━━ Task input ━━

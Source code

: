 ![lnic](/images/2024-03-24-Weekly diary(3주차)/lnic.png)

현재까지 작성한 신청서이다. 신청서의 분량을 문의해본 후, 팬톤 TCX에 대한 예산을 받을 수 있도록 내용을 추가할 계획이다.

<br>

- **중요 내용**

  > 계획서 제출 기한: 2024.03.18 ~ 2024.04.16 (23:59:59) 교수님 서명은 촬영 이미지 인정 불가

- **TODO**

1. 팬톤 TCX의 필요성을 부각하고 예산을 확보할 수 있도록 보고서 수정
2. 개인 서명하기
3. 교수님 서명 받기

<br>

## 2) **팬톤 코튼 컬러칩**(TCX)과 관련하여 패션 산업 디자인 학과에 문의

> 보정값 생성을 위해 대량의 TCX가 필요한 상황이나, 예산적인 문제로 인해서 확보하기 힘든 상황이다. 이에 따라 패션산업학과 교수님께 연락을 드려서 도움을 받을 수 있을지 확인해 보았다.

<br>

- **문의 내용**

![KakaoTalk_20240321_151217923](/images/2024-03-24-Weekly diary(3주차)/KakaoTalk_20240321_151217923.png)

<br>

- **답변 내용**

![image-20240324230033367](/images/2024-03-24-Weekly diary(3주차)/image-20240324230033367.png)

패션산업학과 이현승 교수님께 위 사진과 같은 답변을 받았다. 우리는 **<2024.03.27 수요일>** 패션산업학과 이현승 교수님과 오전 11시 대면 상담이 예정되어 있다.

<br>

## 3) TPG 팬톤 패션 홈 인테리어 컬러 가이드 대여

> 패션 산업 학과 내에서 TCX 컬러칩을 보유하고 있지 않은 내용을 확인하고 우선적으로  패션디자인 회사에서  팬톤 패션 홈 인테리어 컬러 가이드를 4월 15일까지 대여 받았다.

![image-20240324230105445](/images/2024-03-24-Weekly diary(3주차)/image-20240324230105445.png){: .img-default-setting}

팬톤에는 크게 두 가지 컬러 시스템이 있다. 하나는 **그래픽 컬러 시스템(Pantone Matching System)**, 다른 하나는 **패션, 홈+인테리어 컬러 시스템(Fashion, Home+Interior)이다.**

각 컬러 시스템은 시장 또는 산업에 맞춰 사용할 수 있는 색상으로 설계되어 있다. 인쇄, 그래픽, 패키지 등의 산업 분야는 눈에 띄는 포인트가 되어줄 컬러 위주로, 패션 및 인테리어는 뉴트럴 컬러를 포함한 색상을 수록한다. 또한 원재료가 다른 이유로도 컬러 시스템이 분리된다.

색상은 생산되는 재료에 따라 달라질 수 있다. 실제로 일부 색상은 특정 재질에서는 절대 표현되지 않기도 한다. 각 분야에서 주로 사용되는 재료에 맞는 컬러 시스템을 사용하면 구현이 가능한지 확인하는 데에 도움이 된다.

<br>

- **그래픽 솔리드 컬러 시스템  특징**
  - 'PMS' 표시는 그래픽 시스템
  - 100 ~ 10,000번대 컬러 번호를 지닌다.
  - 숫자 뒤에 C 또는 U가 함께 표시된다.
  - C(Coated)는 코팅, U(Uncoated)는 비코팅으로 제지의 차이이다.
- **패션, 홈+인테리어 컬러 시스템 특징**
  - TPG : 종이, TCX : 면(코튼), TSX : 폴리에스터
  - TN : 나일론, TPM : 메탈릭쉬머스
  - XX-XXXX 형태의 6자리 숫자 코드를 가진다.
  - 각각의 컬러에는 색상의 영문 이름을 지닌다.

━━━

Return only the lines above that run from the opening line through the line containing "## 3) TPG 팬톤 패션 홈 인테리어 컬러 가이드 대여", exactly as written.

Source code

: ![lnic](/images/2024-03-24-Weekly diary(3주차)/lnic.png)

현재까지 작성한 신청서이다. 신청서의 분량을 문의해본 후, 팬톤 TCX에 대한 예산을 받을 수 있도록 내용을 추가할 계획이다.

<br>

- **중요 내용**

  > 계획서 제출 기한: 2024.03.18 ~ 2024.04.16 (23:59:59) 교수님 서명은 촬영 이미지 인정 불가

- **TODO**

1. 팬톤 TCX의 필요성을 부각하고 예산을 확보할 수 있도록 보고서 수정
2. 개인 서명하기
3. 교수님 서명 받기

<br>

## 2) **팬톤 코튼 컬러칩**(TCX)과 관련하여 패션 산업 디자인 학과에 문의

> 보정값 생성을 위해 대량의 TCX가 필요한 상황이나, 예산적인 문제로 인해서 확보하기 힘든 상황이다. 이에 따라 패션산업학과 교수님께 연락을 드려서 도움을 받을 수 있을지 확인해 보았다.

<br>

- **문의 내용**

![KakaoTalk_20240321_151217923](/images/2024-03-24-Weekly diary(3주차)/KakaoTalk_20240321_151217923.png)

<br>

- **답변 내용**

![image-20240324230033367](/images/2024-03-24-Weekly diary(3주차)/image-20240324230033367.png)

패션산업학과 이현승 교수님께 위 사진과 같은 답변을 받았다. 우리는 **<2024.03.27 수요일>** 패션산업학과 이현승 교수님과 오전 11시 대면 상담이 예정되어 있다.

<br>

## 3) TPG 팬톤 패션 홈 인테리어 컬러 가이드 대여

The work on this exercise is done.